-- Opening Marker --
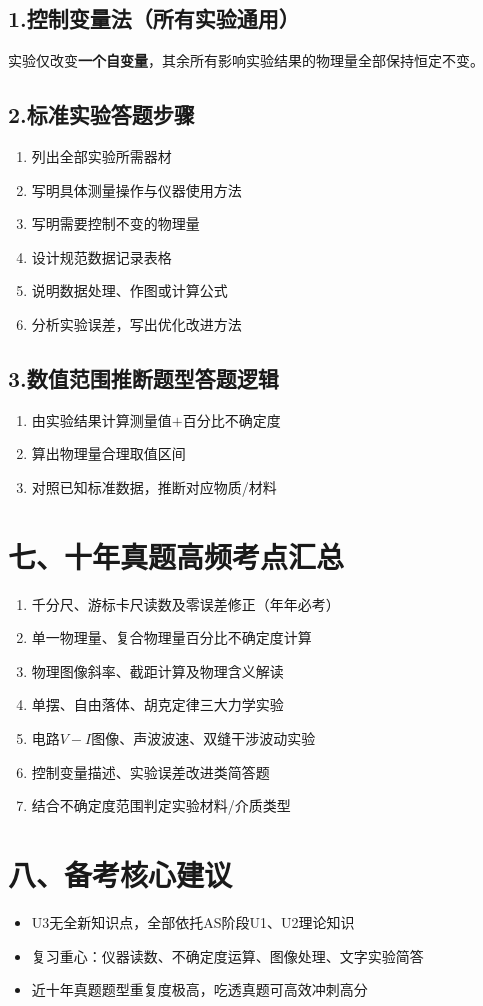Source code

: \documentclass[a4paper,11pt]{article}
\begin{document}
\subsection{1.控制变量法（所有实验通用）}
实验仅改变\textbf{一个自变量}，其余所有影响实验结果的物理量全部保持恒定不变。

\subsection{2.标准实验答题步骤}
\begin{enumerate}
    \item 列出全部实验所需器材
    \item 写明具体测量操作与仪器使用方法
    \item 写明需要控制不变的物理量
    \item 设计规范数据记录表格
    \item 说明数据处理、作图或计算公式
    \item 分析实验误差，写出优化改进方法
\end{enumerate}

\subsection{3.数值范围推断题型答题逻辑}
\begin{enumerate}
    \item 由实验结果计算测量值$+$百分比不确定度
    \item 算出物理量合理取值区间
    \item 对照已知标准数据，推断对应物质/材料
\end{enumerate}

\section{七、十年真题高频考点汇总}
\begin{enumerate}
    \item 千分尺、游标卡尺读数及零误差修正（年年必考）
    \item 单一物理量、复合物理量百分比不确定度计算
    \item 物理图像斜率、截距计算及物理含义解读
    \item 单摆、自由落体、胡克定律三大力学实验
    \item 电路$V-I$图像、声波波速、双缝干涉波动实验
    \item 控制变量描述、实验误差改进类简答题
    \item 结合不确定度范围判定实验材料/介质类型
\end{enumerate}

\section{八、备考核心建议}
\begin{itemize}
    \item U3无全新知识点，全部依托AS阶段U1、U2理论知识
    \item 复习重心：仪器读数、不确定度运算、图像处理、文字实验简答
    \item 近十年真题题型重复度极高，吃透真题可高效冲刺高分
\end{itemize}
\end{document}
-- Closing Marker --
-- Opening Marker --
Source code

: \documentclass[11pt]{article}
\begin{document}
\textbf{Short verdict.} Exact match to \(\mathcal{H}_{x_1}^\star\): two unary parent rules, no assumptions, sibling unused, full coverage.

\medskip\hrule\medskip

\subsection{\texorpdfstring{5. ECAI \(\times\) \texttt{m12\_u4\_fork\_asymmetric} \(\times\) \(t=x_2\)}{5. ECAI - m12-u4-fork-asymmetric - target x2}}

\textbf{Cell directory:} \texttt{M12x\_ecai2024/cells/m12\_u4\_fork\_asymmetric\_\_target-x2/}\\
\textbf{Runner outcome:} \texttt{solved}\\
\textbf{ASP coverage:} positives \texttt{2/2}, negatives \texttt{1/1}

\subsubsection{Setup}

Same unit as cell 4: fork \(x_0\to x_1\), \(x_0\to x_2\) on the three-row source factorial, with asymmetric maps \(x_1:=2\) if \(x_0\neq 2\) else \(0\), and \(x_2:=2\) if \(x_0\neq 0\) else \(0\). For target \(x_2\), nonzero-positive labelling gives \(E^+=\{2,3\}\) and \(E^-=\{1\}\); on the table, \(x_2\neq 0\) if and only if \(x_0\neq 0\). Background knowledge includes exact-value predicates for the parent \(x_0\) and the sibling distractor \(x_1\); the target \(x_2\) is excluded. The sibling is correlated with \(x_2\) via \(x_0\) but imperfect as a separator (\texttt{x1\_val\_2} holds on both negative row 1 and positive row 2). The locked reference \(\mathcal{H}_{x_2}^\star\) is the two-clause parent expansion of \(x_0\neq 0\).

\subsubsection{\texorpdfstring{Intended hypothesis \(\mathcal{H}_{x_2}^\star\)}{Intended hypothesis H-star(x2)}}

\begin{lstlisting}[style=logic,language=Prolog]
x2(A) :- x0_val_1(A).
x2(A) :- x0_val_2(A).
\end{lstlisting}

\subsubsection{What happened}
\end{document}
-- Closing Marker --
> Directions: Within the entries, find all lines holding "subsubsection" and copy each one.

> Task response:
\subsubsection{Setup}
\subsubsection{\texorpdfstring{Intended hypothesis \(\mathcal{H}_{x_2}^\star\)}{Intended hypothesis H-star(x2)}}
\subsubsection{What happened}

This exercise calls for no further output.